====== Working data

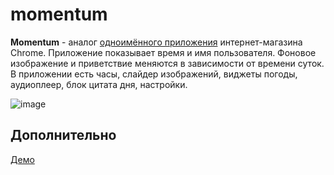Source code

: # momentum

**Momentum** - аналог [одноимённого приложения](https://chrome.google.com/webstore/detail/momentum/laookkfknpbbblfpciffpaejjkokdgca?hl=ru) интернет-магазина Chrome. Приложение показывает время и имя пользователя. Фоновое изображение и приветствие меняются в зависимости от времени суток.  
В приложении есть часы, слайдер изображений, виджеты погоды, аудиоплеер, блок цитата дня, настройки.

![image](https://user-images.githubusercontent.com/61159646/185966835-96b40054-9d9b-4739-a4f4-7e11d40b50d5.png)

## Дополнительно

[Демо](https://lunareclipse423.github.io/momentum/momentum/)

============

Task brief
Omit every picture, and please return the entries exactly from the first line through the line with "от времени суток.", both included.

Output for this exercise
Source code

: # momentum

**Momentum** - аналог [одноимённого приложения](https://chrome.google.com/webstore/detail/momentum/laookkfknpbbblfpciffpaejjkokdgca?hl=ru) интернет-магазина Chrome. Приложение показывает время и имя пользователя. Фоновое изображение и приветствие меняются в зависимости от времени суток.  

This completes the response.